Sun Remarketing, Inc. (originally Cook's, Inc. before 1983) was a retail company that specialized in reselling old Apple Computer software and hardware. It was founded by Robert L. "Bob" Cook in 1979.

==Apple Lisa==
In 1985, Sun Remarketing purchased between 5,000 and 7,000 unsold Apple Lisa computers from Apple Computer after the latter had discontinued it in September that year. The company had also acquired 3,500 unsold Apple III computers and thousands of used and broken Lisas from surrounding businesses in the same year. Sun sold roughly thousands of these consigned Lisas between 1985 and 1989, the company modernizing the machines by retrofitting them with 800-KB 3.5-inch floppy disk drives and 20-MB hard drives.
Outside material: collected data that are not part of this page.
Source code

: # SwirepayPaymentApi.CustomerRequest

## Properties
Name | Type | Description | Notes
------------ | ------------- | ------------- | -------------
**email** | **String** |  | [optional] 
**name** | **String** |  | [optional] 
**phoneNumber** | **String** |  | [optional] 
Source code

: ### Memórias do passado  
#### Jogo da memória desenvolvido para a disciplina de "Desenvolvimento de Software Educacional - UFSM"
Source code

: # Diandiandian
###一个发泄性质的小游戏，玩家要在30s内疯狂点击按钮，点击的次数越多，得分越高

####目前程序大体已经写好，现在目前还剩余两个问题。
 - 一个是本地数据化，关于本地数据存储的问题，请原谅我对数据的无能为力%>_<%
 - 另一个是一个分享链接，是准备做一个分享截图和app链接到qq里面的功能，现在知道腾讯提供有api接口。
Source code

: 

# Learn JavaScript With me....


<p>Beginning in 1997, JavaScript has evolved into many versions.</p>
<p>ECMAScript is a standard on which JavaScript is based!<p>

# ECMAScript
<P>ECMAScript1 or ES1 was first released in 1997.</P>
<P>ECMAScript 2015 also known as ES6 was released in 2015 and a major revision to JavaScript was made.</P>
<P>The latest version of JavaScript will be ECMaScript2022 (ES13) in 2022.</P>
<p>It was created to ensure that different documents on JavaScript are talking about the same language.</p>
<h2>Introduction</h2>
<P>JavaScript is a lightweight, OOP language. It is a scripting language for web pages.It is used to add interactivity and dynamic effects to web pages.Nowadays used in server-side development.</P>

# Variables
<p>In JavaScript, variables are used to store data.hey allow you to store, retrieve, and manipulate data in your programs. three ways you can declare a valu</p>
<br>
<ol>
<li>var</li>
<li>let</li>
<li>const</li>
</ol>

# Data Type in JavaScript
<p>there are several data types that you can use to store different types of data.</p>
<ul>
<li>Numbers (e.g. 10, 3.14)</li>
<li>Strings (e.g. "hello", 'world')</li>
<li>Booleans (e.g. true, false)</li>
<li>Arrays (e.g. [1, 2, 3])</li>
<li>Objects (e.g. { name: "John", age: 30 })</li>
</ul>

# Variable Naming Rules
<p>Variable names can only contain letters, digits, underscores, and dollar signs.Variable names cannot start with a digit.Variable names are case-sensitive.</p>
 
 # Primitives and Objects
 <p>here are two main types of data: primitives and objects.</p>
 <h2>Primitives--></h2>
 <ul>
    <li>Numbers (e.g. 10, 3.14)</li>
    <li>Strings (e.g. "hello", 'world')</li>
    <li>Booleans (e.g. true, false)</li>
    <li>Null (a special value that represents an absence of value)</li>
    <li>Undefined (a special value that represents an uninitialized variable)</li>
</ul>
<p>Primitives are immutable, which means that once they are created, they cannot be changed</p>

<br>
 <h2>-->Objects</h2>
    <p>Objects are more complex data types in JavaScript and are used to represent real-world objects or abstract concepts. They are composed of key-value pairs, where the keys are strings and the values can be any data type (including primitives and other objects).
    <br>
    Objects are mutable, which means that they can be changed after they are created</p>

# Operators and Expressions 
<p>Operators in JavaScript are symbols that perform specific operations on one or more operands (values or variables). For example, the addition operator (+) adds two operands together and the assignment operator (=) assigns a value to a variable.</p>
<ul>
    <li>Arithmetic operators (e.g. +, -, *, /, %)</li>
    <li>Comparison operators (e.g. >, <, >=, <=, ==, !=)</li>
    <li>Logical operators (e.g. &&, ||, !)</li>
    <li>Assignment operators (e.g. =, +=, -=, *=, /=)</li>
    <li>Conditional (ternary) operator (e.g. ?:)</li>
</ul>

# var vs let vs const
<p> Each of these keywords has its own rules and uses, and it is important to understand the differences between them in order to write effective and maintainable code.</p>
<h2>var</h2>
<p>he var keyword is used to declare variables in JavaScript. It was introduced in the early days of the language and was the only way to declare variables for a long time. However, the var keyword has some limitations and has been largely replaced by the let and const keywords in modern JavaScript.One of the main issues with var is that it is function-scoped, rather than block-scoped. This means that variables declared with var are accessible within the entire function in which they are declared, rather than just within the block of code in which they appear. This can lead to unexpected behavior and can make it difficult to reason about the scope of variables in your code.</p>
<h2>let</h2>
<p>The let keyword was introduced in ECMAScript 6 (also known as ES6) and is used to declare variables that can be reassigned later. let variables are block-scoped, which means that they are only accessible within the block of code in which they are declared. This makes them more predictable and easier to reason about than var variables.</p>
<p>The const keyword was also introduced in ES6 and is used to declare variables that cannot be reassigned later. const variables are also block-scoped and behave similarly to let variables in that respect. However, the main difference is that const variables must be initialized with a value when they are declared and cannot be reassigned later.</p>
Sun began reselling Apple's Macintosh line of computers in 1988, including Macintosh Plus, Macintosh SE, and Macintosh II, after years of having only sold the Lisa, Apple II, and Apple III. In September 1989, Apple took the remaining 2,700 in their warehouse (which they had consigned to Sun) and buried them at a landfill in Logan, Utah.

Sun Remarketing bought the MacWorks XL emulator from Apple in the 1980s to spur sales of the Lisa computers by making them able to run Macintosh applications. Following the introduction of the Macintosh Plus by Apple with its enhanced 128K ROM, many new Macintosh applications no longer worked under MacWorks XL. To clear its remaining inventory, Sun Remarketing took the bold step of underwriting the development of a new emulator called MacWorks Plus which fully supported the 128K ROM on the Lisa hardware, and packaged it together as the Lisa Professional.

==Demise==
Sun Remarketing was also known locally within Cache Valley as one of the first commercial internet service providers in Northern Utah. In 2006, Sun Remarketing was bought out by Cherokee Data, a computer wholesaler in Oklahoma.

A second company using the name Cherokee Data Solutions (aka CDS) is unrelated and unaffiliated with either Cherokee Data or Sun Remarketing.